Your answer should be the lines from the start of the records through the line with "### Pattern 4: Scaling Issues", copied word for word.

INFORMATION SUPPLIED:
^^^^^^^^

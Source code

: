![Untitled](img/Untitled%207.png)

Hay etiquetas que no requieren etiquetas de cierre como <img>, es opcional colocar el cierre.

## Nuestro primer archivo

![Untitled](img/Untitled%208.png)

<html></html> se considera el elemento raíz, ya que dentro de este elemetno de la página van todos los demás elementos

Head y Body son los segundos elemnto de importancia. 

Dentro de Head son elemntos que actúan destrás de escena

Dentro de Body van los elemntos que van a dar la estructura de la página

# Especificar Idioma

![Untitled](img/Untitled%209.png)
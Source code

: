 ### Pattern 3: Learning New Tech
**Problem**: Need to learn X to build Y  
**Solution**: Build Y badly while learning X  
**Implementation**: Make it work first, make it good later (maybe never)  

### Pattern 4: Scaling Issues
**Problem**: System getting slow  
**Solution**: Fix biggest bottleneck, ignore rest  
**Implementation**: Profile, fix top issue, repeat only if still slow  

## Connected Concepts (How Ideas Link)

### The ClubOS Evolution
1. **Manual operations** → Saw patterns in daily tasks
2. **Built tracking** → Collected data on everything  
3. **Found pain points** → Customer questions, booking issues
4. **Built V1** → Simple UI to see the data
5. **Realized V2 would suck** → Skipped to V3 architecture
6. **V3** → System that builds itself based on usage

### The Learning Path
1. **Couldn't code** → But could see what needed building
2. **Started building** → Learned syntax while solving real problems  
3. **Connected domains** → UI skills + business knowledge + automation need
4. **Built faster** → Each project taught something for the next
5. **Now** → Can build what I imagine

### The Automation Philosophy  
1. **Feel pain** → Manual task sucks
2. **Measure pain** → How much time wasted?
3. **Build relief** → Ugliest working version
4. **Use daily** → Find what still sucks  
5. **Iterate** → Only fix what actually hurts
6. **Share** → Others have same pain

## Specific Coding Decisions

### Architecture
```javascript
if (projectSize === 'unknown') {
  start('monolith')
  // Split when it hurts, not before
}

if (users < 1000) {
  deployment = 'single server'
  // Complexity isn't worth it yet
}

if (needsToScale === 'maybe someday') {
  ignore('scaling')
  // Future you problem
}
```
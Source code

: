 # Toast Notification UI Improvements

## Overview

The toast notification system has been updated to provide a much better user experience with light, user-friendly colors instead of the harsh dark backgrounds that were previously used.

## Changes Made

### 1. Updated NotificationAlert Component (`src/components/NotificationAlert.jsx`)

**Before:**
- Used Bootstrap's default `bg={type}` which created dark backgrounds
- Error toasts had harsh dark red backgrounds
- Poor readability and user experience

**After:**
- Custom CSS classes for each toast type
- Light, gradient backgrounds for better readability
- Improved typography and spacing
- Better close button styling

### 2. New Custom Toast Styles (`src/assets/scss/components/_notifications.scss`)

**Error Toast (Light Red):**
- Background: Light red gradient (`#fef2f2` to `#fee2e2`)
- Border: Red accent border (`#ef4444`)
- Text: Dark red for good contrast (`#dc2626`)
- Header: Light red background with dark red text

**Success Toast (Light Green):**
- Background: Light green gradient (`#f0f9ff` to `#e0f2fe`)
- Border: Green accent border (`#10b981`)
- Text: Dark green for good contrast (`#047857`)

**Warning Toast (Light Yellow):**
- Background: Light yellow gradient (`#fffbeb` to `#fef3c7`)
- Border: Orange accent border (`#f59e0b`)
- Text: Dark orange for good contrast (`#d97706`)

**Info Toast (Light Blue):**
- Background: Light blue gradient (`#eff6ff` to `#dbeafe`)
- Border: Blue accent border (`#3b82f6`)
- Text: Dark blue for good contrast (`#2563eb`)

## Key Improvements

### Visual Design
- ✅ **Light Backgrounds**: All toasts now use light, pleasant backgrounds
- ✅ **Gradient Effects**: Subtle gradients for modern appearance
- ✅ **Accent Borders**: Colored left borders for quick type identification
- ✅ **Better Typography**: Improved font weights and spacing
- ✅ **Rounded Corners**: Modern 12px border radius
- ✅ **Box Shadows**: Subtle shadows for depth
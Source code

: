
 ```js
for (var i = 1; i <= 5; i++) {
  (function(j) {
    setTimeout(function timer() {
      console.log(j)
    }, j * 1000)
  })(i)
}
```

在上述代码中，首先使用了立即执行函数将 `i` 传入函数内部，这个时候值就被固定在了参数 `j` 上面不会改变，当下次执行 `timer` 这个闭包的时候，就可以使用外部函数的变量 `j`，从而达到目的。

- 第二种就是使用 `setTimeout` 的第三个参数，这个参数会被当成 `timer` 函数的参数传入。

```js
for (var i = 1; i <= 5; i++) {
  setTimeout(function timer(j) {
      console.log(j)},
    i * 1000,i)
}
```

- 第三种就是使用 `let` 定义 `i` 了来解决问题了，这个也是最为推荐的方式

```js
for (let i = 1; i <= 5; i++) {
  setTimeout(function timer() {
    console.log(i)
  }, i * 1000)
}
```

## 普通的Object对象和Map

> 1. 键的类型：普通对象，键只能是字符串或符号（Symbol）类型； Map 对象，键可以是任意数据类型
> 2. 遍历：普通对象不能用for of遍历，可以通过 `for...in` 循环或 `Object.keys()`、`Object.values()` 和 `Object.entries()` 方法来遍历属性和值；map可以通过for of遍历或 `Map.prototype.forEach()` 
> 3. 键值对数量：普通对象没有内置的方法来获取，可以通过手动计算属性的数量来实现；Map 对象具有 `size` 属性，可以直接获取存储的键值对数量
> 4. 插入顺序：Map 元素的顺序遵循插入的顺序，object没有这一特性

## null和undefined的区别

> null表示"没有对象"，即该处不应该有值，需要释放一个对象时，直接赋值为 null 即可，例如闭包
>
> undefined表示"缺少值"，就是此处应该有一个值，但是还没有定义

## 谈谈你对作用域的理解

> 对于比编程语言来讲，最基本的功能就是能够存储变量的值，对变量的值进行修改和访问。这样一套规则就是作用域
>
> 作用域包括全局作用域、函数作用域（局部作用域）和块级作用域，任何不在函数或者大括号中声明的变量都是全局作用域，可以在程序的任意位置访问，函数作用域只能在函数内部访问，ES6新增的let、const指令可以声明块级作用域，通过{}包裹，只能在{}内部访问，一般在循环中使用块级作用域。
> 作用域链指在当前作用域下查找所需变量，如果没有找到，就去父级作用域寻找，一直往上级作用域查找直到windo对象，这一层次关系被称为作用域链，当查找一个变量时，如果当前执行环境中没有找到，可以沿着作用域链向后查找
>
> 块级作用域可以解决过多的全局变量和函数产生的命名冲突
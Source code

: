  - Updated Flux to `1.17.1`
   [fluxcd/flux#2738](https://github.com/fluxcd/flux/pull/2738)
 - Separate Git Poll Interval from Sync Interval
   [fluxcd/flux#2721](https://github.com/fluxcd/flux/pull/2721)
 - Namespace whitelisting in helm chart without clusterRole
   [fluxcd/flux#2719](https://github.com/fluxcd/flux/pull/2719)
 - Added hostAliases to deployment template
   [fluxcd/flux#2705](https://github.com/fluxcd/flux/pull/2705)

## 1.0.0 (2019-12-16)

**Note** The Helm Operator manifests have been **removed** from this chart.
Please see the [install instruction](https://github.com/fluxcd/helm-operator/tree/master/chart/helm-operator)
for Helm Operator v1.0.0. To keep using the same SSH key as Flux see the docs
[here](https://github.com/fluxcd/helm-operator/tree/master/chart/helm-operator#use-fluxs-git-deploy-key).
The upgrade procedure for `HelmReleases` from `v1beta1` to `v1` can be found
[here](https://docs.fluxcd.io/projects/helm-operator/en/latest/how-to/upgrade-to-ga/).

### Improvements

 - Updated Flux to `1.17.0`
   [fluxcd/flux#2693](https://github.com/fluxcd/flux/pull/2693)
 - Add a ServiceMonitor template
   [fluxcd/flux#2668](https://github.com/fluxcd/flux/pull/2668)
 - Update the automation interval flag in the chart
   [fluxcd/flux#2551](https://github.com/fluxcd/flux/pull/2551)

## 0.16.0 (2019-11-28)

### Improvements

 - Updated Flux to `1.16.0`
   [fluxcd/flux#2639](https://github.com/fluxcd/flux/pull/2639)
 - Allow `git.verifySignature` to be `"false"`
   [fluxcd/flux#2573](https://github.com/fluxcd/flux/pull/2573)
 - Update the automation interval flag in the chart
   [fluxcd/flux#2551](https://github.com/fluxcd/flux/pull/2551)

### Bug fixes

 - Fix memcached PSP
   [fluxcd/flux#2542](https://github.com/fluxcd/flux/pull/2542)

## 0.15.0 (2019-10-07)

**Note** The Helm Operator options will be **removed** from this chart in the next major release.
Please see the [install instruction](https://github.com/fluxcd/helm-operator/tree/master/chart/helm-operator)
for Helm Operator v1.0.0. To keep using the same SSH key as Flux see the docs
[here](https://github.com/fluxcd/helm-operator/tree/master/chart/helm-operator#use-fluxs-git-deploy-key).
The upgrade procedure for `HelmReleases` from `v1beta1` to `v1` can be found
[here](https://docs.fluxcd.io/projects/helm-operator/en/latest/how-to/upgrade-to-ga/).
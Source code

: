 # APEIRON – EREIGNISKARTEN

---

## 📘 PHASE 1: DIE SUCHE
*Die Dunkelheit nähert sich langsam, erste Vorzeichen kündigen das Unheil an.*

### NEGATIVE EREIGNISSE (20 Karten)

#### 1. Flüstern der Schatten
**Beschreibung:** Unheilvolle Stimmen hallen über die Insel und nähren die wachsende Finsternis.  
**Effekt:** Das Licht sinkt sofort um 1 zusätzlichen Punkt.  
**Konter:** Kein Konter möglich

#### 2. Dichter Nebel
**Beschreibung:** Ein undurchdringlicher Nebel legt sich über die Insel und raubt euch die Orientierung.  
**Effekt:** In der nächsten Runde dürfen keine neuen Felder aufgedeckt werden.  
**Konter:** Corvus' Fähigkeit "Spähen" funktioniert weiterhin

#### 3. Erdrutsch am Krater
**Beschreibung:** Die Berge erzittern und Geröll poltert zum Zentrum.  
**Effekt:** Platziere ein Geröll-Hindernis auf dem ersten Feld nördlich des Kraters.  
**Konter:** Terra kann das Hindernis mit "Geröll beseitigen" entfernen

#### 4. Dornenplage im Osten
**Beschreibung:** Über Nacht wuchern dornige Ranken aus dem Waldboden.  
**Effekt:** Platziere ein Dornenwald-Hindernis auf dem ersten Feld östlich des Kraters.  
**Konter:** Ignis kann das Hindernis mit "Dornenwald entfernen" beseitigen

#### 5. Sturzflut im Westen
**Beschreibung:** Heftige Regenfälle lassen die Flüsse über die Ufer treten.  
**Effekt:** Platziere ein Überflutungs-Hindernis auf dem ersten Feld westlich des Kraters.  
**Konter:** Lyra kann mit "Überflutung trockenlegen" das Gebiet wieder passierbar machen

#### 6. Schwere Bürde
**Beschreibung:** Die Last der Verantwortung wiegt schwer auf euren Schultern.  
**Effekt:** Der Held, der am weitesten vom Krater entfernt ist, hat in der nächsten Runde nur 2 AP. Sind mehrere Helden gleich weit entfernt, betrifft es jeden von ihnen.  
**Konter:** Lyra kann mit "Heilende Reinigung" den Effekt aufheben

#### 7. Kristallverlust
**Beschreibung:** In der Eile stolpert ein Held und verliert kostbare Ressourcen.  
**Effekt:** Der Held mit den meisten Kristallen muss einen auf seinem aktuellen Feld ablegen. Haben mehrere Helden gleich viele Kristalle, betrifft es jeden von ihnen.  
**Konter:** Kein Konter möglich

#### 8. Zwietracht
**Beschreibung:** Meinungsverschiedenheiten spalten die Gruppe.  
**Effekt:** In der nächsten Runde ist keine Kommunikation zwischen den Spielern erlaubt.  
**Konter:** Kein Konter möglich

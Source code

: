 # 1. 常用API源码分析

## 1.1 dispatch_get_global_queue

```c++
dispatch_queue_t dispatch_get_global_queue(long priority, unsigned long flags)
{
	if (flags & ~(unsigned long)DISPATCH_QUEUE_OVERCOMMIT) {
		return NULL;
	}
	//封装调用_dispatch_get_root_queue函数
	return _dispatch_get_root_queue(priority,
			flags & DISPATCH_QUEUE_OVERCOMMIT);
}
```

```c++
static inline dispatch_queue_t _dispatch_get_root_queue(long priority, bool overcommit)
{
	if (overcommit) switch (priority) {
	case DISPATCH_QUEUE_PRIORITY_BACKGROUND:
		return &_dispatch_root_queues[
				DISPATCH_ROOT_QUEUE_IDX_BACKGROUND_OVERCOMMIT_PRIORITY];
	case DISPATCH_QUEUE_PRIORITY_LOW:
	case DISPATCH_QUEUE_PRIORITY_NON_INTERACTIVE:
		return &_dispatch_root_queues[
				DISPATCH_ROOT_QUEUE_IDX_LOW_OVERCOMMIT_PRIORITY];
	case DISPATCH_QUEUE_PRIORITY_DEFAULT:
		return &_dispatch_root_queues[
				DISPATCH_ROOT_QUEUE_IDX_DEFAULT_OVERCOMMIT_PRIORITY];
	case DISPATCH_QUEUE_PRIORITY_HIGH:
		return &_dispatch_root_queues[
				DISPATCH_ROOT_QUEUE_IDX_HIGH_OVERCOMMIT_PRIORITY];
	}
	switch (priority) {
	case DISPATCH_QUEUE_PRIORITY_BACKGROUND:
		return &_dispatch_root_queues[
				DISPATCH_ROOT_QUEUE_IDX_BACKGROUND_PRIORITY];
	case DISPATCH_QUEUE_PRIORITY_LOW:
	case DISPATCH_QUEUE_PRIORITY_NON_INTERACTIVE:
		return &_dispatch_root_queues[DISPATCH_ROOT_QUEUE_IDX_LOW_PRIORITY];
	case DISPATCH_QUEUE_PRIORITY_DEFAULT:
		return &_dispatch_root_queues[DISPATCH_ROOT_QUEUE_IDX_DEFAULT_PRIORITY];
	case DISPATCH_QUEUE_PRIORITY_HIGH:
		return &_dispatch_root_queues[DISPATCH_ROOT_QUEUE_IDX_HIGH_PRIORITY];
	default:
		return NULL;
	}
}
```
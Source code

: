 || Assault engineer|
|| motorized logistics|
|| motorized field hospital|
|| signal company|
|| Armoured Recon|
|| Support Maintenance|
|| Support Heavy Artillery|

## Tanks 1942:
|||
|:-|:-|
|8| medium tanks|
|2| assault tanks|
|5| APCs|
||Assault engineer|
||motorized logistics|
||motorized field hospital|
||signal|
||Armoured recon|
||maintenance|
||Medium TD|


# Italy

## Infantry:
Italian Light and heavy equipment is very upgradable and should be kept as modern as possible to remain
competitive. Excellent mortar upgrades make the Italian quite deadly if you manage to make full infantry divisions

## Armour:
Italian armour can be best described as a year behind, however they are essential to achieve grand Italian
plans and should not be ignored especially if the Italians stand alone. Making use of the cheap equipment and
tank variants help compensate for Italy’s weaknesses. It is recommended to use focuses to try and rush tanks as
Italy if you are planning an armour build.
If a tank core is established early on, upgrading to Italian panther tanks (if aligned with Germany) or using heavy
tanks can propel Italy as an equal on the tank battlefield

^^^^^^^^

WRITTEN RESPONSE:
Source code

:![Untitled](img/Untitled%207.png)

Hay etiquetas que no requieren etiquetas de cierre como <img>, es opcional colocar el cierre.

## Nuestro primer archivo

![Untitled](img/Untitled%208.png)

<html></html> se considera el elemento raíz, ya que dentro de este elemetno de la página van todos los demás elementos

Head y Body son los segundos elemnto de importancia. 

Dentro de Head son elemntos que actúan destrás de escena

Dentro de Body van los elemntos que van a dar la estructura de la página

# Especificar Idioma

![Untitled](img/Untitled%209.png)
Source code

: ### Pattern 3: Learning New Tech
**Problem**: Need to learn X to build Y  
**Solution**: Build Y badly while learning X  
**Implementation**: Make it work first, make it good later (maybe never)  

### Pattern 4: Scaling Issues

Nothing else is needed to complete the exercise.